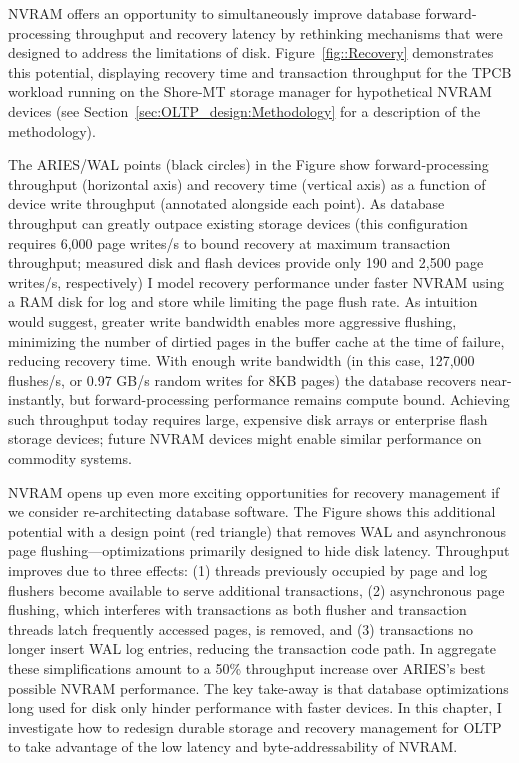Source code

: NVRAM offers an opportunity to simultaneously improve database forward-processing throughput and recovery latency by rethinking mechanisms that were designed to address the limitations of disk.
Figure~\ref{fig::Recovery} demonstrates this potential, displaying recovery time and transaction throughput for the TPCB workload running on the Shore-MT storage manager \cite{JohnsonPandis09} for hypothetical NVRAM devices (see Section~\ref{sec:OLTP_design:Methodology} for a description of the methodology).



The ARIES/WAL points (black circles) in the Figure show forward-processing throughput (horizontal axis) and recovery time (vertical axis) as a function of device write throughput (annotated alongside each point).
As database throughput can greatly outpace existing storage devices (this configuration requires 6,000 page writes/s to bound recovery at maximum transaction throughput; measured disk and flash devices provide only 190 and 2,500 page writes/s, respectively) I model recovery performance under faster NVRAM using a RAM disk for log and store while limiting the page flush rate.
As intuition would suggest, greater write bandwidth enables more aggressive flushing, minimizing the number of dirtied pages in the buffer cache at the time of failure, reducing recovery time.
With enough write bandwidth (in this case, 127,000 flushes/s, or 0.97 GB/s random writes for 8KB pages) the database recovers near-instantly, but forward-processing performance remains compute bound.
Achieving such throughput today requires large, expensive disk arrays or enterprise flash storage devices; future NVRAM devices might enable similar performance on commodity systems.

NVRAM opens up even more exciting opportunities for recovery management if we consider re-architecting database software.
The Figure shows this additional potential with a design point (red triangle) that removes WAL and asynchronous page flushing---optimizations primarily designed to hide disk latency.
Throughput improves due to three effects: (1) threads previously occupied by page and log flushers become available to serve additional transactions, (2) asynchronous page flushing, which interferes with transactions as both flusher and transaction threads latch frequently accessed pages, is removed, and (3) transactions no longer insert WAL log entries, reducing the transaction code path.
In aggregate these simplifications amount to a 50\% throughput increase over ARIES's best possible NVRAM performance.
The key take-away is that database optimizations long used for disk only hinder performance with faster devices.
In this chapter, I investigate how to redesign durable storage and recovery management for OLTP to take advantage of the low latency and byte-addressability of NVRAM.

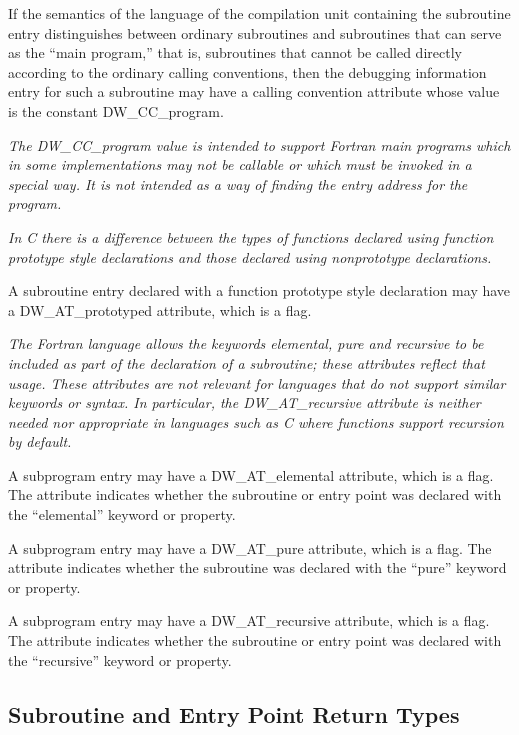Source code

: If the semantics of the language of the compilation unit
containing the subroutine entry distinguishes between ordinary
subroutines and subroutines that can serve as the ``main
program,'' that is, subroutines that cannot be called
directly according to the ordinary calling conventions,
then the debugging information entry for such a subroutine
may have a calling convention attribute whose value is the
constant DW\_CC\_program.

\textit{The DW\_CC\_program value is intended to support Fortran main
programs which in some implementations may not be callable
or which must be invoked in a special way. It is not intended
as a way of finding the entry address for the program.
}

\textit{In C there is a difference between the types of functions
declared using function prototype style declarations and
those declared using non\dash prototype declarations.
}

A subroutine entry declared with a function prototype style
declaration may have a 
DW\-\_AT\-\_prototyped attribute, which is
a flag.

\textit{The Fortran language allows the keywords elemental, pure
and recursive to be included as part of the declaration of
a subroutine; these attributes reflect that usage. These
attributes are not relevant for languages that do not support
similar keywords or syntax. In particular, the DW\_AT\_recursive
attribute is neither needed nor appropriate in languages such
as C where functions support recursion by default.
}

A subprogram entry may have a DW\_AT\_elemental attribute, which
is a flag. The attribute indicates whether the subroutine
or entry point was declared with the ``elemental'' keyword
or property.

A subprogram entry may have a DW\_AT\_pure attribute, which is
a flag. The attribute indicates whether the subroutine was
declared with the ``pure'' keyword or property.

A subprogram entry may have a DW\_AT\_recursive attribute, which
is a flag. The attribute indicates whether the subroutine
or entry point was declared with the ``recursive'' keyword
or property.



\subsection{Subroutine and Entry Point Return Types}
\label{chap:subroutineandentrypointreturntypes}

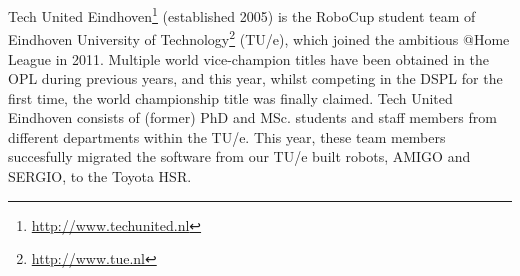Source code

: Tech United Eindhoven\footnote{\url{http://www.techunited.nl}} (established 2005) is the RoboCup student team of Eindhoven University of Technology\footnote{\url{http://www.tue.nl}} (TU/e), which joined the ambitious @Home League in 2011. 
Multiple world vice-champion titles have been obtained in the OPL during previous years, and this year, whilst competing in the DSPL for the first time, the world championship title was finally claimed.
Tech United Eindhoven consists of (former) PhD and MSc. students and staff members from different departments within the TU/e. 
This year, these team members succesfully migrated the software from our TU/e built robots, AMIGO and SERGIO, to the Toyota HSR.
- - -
__Description of the task__: Wherever "additional" turns up in the records, copy the whole line.

__Task solution__:
The Figure shows this additional potential with a design point (red triangle) that removes WAL and asynchronous page flushing---optimizations primarily designed to hide disk latency.
Throughput improves due to three effects: (1) threads previously occupied by page and log flushers become available to serve additional transactions, (2) asynchronous page flushing, which interferes with transactions as both flusher and transaction threads latch frequently accessed pages, is removed, and (3) transactions no longer insert WAL log entries, reducing the transaction code path.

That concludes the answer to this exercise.